_EXERCISE INPUT:_
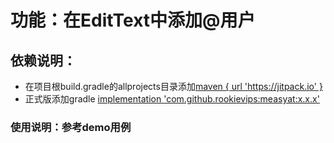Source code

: 
# 功能：在EditText中添加@用户

## 依赖说明：

* 在项目根build.gradle的allprojects目录添加[maven { url 'https://jitpack.io' }]()
* 正式版添加gradle [implementation 'com.github.rookievips:measyat:x.x.x']()

### 使用说明：参考demo用例


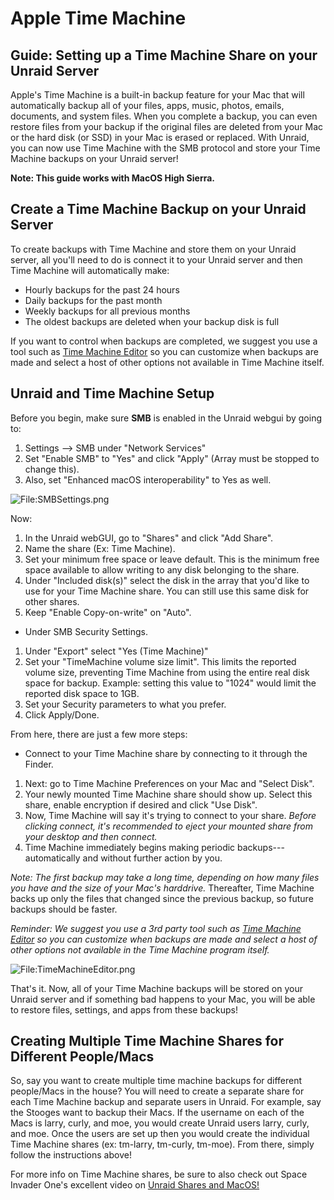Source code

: # Apple Time Machine

## Guide: Setting up a Time Machine Share on your Unraid Server

Apple's Time Machine is a built-in backup feature for your Mac that will
automatically backup all of your files, apps, music, photos, emails,
documents, and system files. When you complete a backup, you can even
restore files from your backup if the original files are deleted from
your Mac or the hard disk (or SSD) in your Mac is erased or replaced.
With Unraid, you can now use Time Machine with the SMB protocol and
store your Time Machine backups on your Unraid server!

**Note: This guide works with MacOS High Sierra.**

## Create a Time Machine Backup on your Unraid Server

To create backups with Time Machine and store them on your Unraid
server, all you'll need to do is connect it to your Unraid server and
then Time Machine will automatically make:

- Hourly backups for the past 24 hours
- Daily backups for the past month
- Weekly backups for all previous months
- The oldest backups are deleted when your backup disk is full

If you want to control when backups are completed, we suggest you use a
tool such as [Time Machine
Editor](https://tclementdev.com/timemachineeditor/) so you can customize
when backups are made and select a host of other options not available
in Time Machine itself.

## Unraid and Time Machine Setup

Before you begin, make sure **SMB** is enabled in the Unraid webgui by
going to:

1. Settings \--\> SMB under "Network Services"
2. Set "Enable SMB" to "Yes" and click "Apply" (Array must be stopped
   to change this).
3. Also, set "Enhanced macOS interoperability" to Yes as well.

![](/docs/legacy/SMBSettings.png "File:SMBSettings.png")

Now:

1. In the Unraid webGUI, go to "Shares" and click "Add Share".
2. Name the share (Ex: Time Machine).
3. Set your minimum free space or leave default. This is the minimum
   free space available to allow writing to any disk belonging to the
   share.
4. Under "Included disk(s)" select the disk in the array that you'd
   like to use for your Time Machine share. You can still use this same
   disk for other shares.
5. Keep "Enable Copy-on-write" on "Auto".

- Under SMB Security Settings.

1. Under "Export" select "Yes (Time Machine)"
2. Set your "TimeMachine volume size limit". This limits the reported
   volume size, preventing Time Machine from using the entire real disk
   space for backup. Example: setting this value to "1024" would
   limit the reported disk space to 1GB.
3. Set your Security parameters to what you prefer.
4. Click Apply/Done.

From here, there are just a few more steps:

- Connect to your Time Machine share by connecting to it through the
  Finder.

1. Next: go to Time Machine Preferences on your Mac and "Select Disk".
2. Your newly mounted Time Machine share should show up. Select this
   share, enable encryption if desired and click "Use Disk".
3. Now, Time Machine will say it's trying to connect to your share.
   _Before clicking connect, it's recommended to eject your mounted
   share from your desktop and then connect._
4. Time Machine immediately begins making periodic
   backups---automatically and without further action by you.

_Note: The first backup may take a long time, depending on how many
files you have and the size of your Mac's harddrive._ Thereafter, Time
Machine backs up only the files that changed since the previous backup,
so future backups should be faster.

_Reminder: We suggest you use a 3rd party tool such as [Time Machine
Editor](https://tclementdev.com/timemachineeditor/) so you can customize
when backups are made and select a host of other options not available
in the Time Machine program itself._

![](/docs/legacy/TimeMachineEditor.png "File:TimeMachineEditor.png")

That's it. Now, all of your Time Machine backups will be stored on your
Unraid server and if something bad happens to your Mac, you will be able
to restore files, settings, and apps from these backups!

## Creating Multiple Time Machine Shares for Different People/Macs

So, say you want to create multiple time machine backups for different
people/Macs in the house? You will need to create a separate share for
each Time Machine backup and separate users in Unraid. For example, say
the Stooges want to backup their Macs. If the username on each of the
Macs is larry, curly, and moe, you would create Unraid users larry,
curly, and moe. Once the users are set up then you would create the
individual Time Machine shares (ex: tm-larry, tm-curly, tm-moe). From
there, simply follow the instructions above!

For more info on Time Machine shares, be sure to also check out Space
Invader One's excellent video on [Unraid Shares and
MacOS!](https://www.youtube.com/watch?v=5J955nNIdo0&feature=youtu.be)
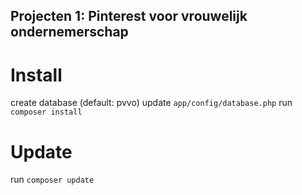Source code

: ## Projecten 1: Pinterest voor vrouwelijk ondernemerschap

Install
=======
 create database (default: pvvo)
 update `app/config/database.php`
 run `composer install`

Update
======
 run `composer update`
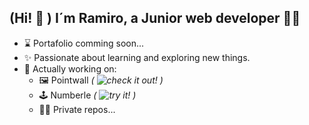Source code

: ## (Hi! 👋 ) I´m Ramiro, a Junior web developer 👨‍💻

- ⌛ Portafolio comming soon...
- ✨ Passionate about learning and exploring new things.
- 🔭 Actually working on:
  -  🖼️ Pointwall *( ![check it out!](https://github.com/pointwall/pointwall) )*
  -  🕹️ Numberle  *( ![try it!](https://numberle-app.deno.dev/) )*
  -  🕵🏻 Private repos...
<!--
- 🔭 I’m currently working on ... automatic last commit project?
-->
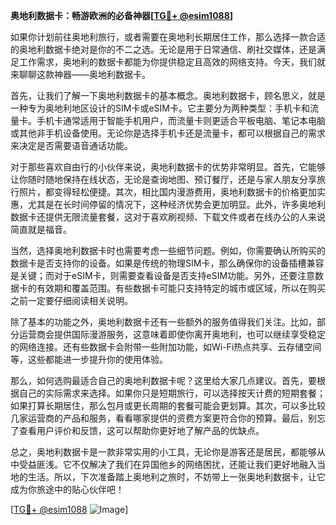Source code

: **奥地利数据卡：畅游欧洲的必备神器[[TG💪+ @esim1088](https://t.me/s/esim1088)]**

如果你计划前往奥地利旅行，或者需要在奥地利长期居住工作，那么选择一款合适的奥地利数据卡绝对是你的不二之选。无论是用于日常通信、刷社交媒体，还是满足工作需求，奥地利的数据卡都能为你提供稳定且高效的网络支持。今天，我们就来聊聊这款神器——奥地利数据卡。

首先，让我们了解一下奥地利数据卡的基本概念。奥地利数据卡，顾名思义，就是一种专为奥地利地区设计的SIM卡或eSIM卡。它主要分为两种类型：手机卡和流量卡。手机卡通常适用于智能手机用户，而流量卡则更适合平板电脑、笔记本电脑或其他非手机设备使用。无论你是选择手机卡还是流量卡，都可以根据自己的需求来决定是否需要语音通话功能。

对于那些喜欢自由行的小伙伴来说，奥地利数据卡的优势非常明显。首先，它能够让你随时随地保持在线状态，无论是查询地图、预订餐厅，还是与家人朋友分享旅行照片，都变得轻松便捷。其次，相比国内漫游费用，奥地利数据卡的价格更加实惠，尤其是在长时间停留的情况下，这种经济优势会更加明显。此外，许多奥地利数据卡还提供无限流量套餐，这对于喜欢刷视频、下载文件或者在线办公的人来说简直就是福音。

当然，选择奥地利数据卡时也需要考虑一些细节问题。例如，你需要确认所购买的数据卡是否支持你的设备。如果是传统的物理SIM卡，那么确保你的设备插槽兼容是关键；而对于eSIM卡，则需要查看设备是否支持eSIM功能。另外，还要注意数据卡的有效期和覆盖范围。有些数据卡可能只支持特定的城市或区域，所以在购买之前一定要仔细阅读相关说明。

除了基本的功能之外，奥地利数据卡还有一些额外的服务值得我们关注。比如，部分运营商会提供国际漫游服务，这意味着即使你离开奥地利，也可以继续享受稳定的网络连接。还有些数据卡会附带一些附加功能，如Wi-Fi热点共享、云存储空间等，这些都能进一步提升你的使用体验。

那么，如何选购最适合自己的奥地利数据卡呢？这里给大家几点建议。首先，要根据自己的实际需求来选择。如果你只是短期旅行，可以选择按天计费的短期套餐；如果打算长期居住，那么包月或更长周期的套餐可能会更划算。其次，可以多比较几家运营商的产品和服务，看看哪家提供的资费方案更符合你的预算。最后，别忘了查看用户评价和反馈，这可以帮助你更好地了解产品的优缺点。

总之，奥地利数据卡是一款非常实用的小工具，无论你是游客还是居民，都能够从中受益匪浅。它不仅解决了我们在异国他乡的网络困扰，还能让我们更好地融入当地的生活。所以，下次准备踏上奥地利之旅时，不妨带上一张奥地利数据卡，让它成为你旅途中的贴心伙伴吧！

[[TG💪+ @esim1088](https://t.me/s/esim1088) ![Image](https://i.postimg.cc/4NQfJmqS/Snipaste-2025-05-13-00-14-12.png)]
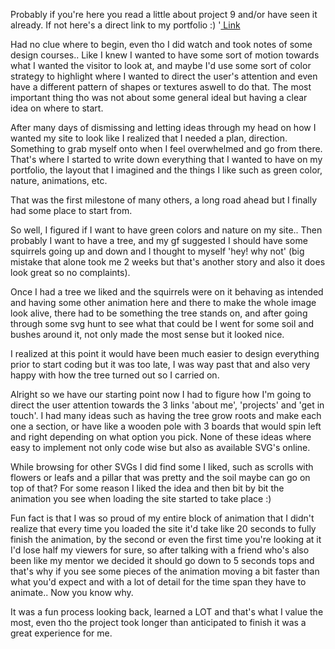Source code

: Probably if you're here you read a little about project 9 and/or have seen it already. If not here's a direct link to my portfolio :) '<a href="https://axellancieri.github.io/index"> Link </a>

Had no clue where to begin, even tho I did watch and took notes of some design courses.. Like I knew I wanted to have some sort of motion towards what I wanted the visitor to look at, and maybe I'd use some sort of color strategy to highlight where I wanted to direct the user's attention and even have a different pattern of shapes or textures aswell to do that. The most important thing tho was not about some general ideal but having a clear idea on where to start.

After many days of dismissing and letting ideas through my head on how I wanted my site to look like I realized that I needed a plan, direction. Something to grab myself onto when I feel overwhelmed and go from there. That's where I started to write down everything that I wanted to have on my portfolio, the layout that I imagined and the things I like such as green color, nature, animations, etc.

That was the first milestone of many others, a long road ahead but I finally had some place to start from.

So well, I figured if I want to have green colors and nature on my site.. Then probably I want to have a tree, and my gf suggested I should have some squirrels going up and down and I thought to myself 'hey! why not' (big mistake that alone took me 2 weeks but that's another story and also it does look great so no complaints).

Once I had a tree we liked and the squirrels were on it behaving as intended and having some other animation here and there to make the whole image look alive, there had to be something the tree stands on, and after going through some svg hunt to see what that could be I went for some soil and bushes around it, not only made the most sense but it looked nice.

I realized at this point it would have been much easier to design everything prior to start coding but it was too late, I was way past that and also very happy with how the tree turned out so I carried on.

Alright so we have our starting point now I had to figure how I'm going to direct the user attention towards the 3 links 'about me', 'projects' and 'get in touch'. I had many ideas such as having the tree grow roots and make each one a section, or have like a wooden pole with 3 boards that would spin left and right depending on what option you pick. None of these ideas where easy to implement not only code wise but also as available SVG's online.

While browsing for other SVGs I did find some I liked, such as scrolls with flowers or leafs and a pillar that was pretty and the soil maybe can go on top of that? For some reason I liked the idea and then bit by bit the animation you see when loading the site started to take place :)

Fun fact is that I was so proud of my entire block of animation that I didn't realize that every time you loaded the site it'd take like 20 seconds to fully finish the animation, by the second or even the first time you're looking at it I'd lose half my viewers for sure, so after talking with a friend who's also been like my mentor we decided it should go down to 5 seconds tops and that's why if you see some pieces of the animation moving a bit faster than what you'd expect and with a lot of detail for the time span they have to animate.. Now you know why.

It was a fun process looking back, learned a LOT and that's what I value the most, even tho the project took longer than anticipated to finish it was a great experience for me.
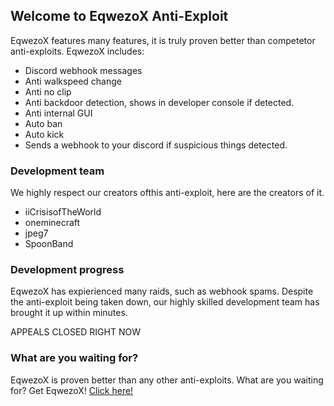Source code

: ## Welcome to EqwezoX Anti-Exploit

EqwezoX features many features, it is truly proven better than competetor anti-exploits. EqwezoX includes:
- Discord webhook messages
- Anti walkspeed change
- Anti no clip
- Anti backdoor detection, shows in developer console if detected.
- Anti internal GUI
- Auto ban
- Auto kick
- Sends a webhook to your discord if suspicious things detected.


### Development team

We highly respect our creators ofthis anti-exploit, here are the creators of it.
- iiCrisisofTheWorld
- oneminecraft
- jpeg7
- SpoonBand




### Development progress

EqwezoX has expierienced many raids, such as webhook spams. Despite the anti-exploit being taken down, our highly skilled development team has brought it up within minutes. 

APPEALS CLOSED RIGHT NOW

### What are you waiting for?

EqwezoX is proven better than any other anti-exploits. What are you waiting for? Get EqwezoX!
[Click here!](https://www.roblox.com/library/2580683674/EqwezoX-Anti-Exploit-Original)


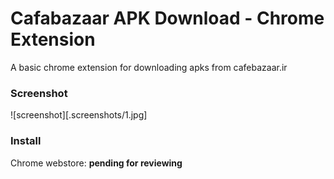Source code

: # Cafabazaar APK Download - Chrome Extension
A basic chrome extension for downloading apks from cafebazaar.ir 

### Screenshot

![screenshot][.screenshots/1.jpg]

### Install

Chrome webstore: **pending for reviewing**
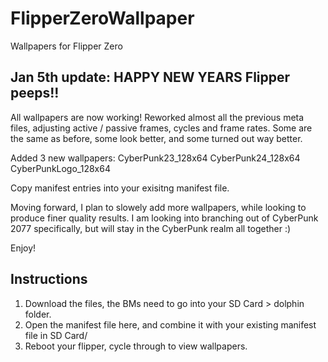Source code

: # FlipperZeroWallpaper
Wallpapers for Flipper Zero

## Jan 5th update:  HAPPY NEW YEARS Flipper peeps!!

All wallpapers are now working!
Reworked almost all the previous meta files, adjusting active / passive frames, cycles and frame rates.  Some are the same as before, some look better, and some turned out way better.  

Added 3 new wallpapers:
CyberPunk23_128x64
CyberPunk24_128x64
CyberPunkLogo_128x64

Copy manifest entries into your exisitng manifest file.

Moving forward, I plan to slowely add more wallpapers, while looking to produce finer quality results.  I am looking into branching out of CyberPunk 2077 specifically, but will stay in the CyberPunk realm all together :)

Enjoy!


## Instructions
1. Download the files, the BMs need to go into your SD Card > dolphin folder.
2. Open the manifest file here, and combine it with your existing manifest file in SD Card/
3. Reboot your flipper, cycle through to view wallpapers.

_WORK TASK:_ An exact copy is needed of the stretch above that opens with the line containing "voor vrouwelijk ondernemerschap" and closes with the line containing "那么，如何选购最适合自己的奥"; the pictures are not part of it.

_SOLUTION:_
: ## Projecten 1: Pinterest voor vrouwelijk ondernemerschap

Install
=======
 create database (default: pvvo)
 update `app/config/database.php`
 run `composer install`

Update
======
 run `composer update`
Source code

: ## (Hi! 👋 ) I´m Ramiro, a Junior web developer 👨‍💻

- ⌛ Portafolio comming soon...
- ✨ Passionate about learning and exploring new things.
- 🔭 Actually working on:
  -  🖼️ Pointwall *( ![check it out!](https://github.com/pointwall/pointwall) )*
  -  🕹️ Numberle  *( ![try it!](https://numberle-app.deno.dev/) )*
  -  🕵🏻 Private repos...
<!--
- 🔭 I’m currently working on ... automatic last commit project?
-->
Source code

: **奥地利数据卡：畅游欧洲的必备神器[[TG💪+ @esim1088](https://t.me/s/esim1088)]**

如果你计划前往奥地利旅行，或者需要在奥地利长期居住工作，那么选择一款合适的奥地利数据卡绝对是你的不二之选。无论是用于日常通信、刷社交媒体，还是满足工作需求，奥地利的数据卡都能为你提供稳定且高效的网络支持。今天，我们就来聊聊这款神器——奥地利数据卡。

首先，让我们了解一下奥地利数据卡的基本概念。奥地利数据卡，顾名思义，就是一种专为奥地利地区设计的SIM卡或eSIM卡。它主要分为两种类型：手机卡和流量卡。手机卡通常适用于智能手机用户，而流量卡则更适合平板电脑、笔记本电脑或其他非手机设备使用。无论你是选择手机卡还是流量卡，都可以根据自己的需求来决定是否需要语音通话功能。

对于那些喜欢自由行的小伙伴来说，奥地利数据卡的优势非常明显。首先，它能够让你随时随地保持在线状态，无论是查询地图、预订餐厅，还是与家人朋友分享旅行照片，都变得轻松便捷。其次，相比国内漫游费用，奥地利数据卡的价格更加实惠，尤其是在长时间停留的情况下，这种经济优势会更加明显。此外，许多奥地利数据卡还提供无限流量套餐，这对于喜欢刷视频、下载文件或者在线办公的人来说简直就是福音。

当然，选择奥地利数据卡时也需要考虑一些细节问题。例如，你需要确认所购买的数据卡是否支持你的设备。如果是传统的物理SIM卡，那么确保你的设备插槽兼容是关键；而对于eSIM卡，则需要查看设备是否支持eSIM功能。另外，还要注意数据卡的有效期和覆盖范围。有些数据卡可能只支持特定的城市或区域，所以在购买之前一定要仔细阅读相关说明。

除了基本的功能之外，奥地利数据卡还有一些额外的服务值得我们关注。比如，部分运营商会提供国际漫游服务，这意味着即使你离开奥地利，也可以继续享受稳定的网络连接。还有些数据卡会附带一些附加功能，如Wi-Fi热点共享、云存储空间等，这些都能进一步提升你的使用体验。

那么，如何选购最适合自己的奥地利数据卡呢？这里给大家几点建议。首先，要根据自己的实际需求来选择。如果你只是短期旅行，可以选择按天计费的短期套餐；如果打算长期居住，那么包月或更长周期的套餐可能会更划算。其次，可以多比较几家运营商的产品和服务，看看哪家提供的资费方案更符合你的预算。最后，别忘了查看用户评价和反馈，这可以帮助你更好地了解产品的优缺点。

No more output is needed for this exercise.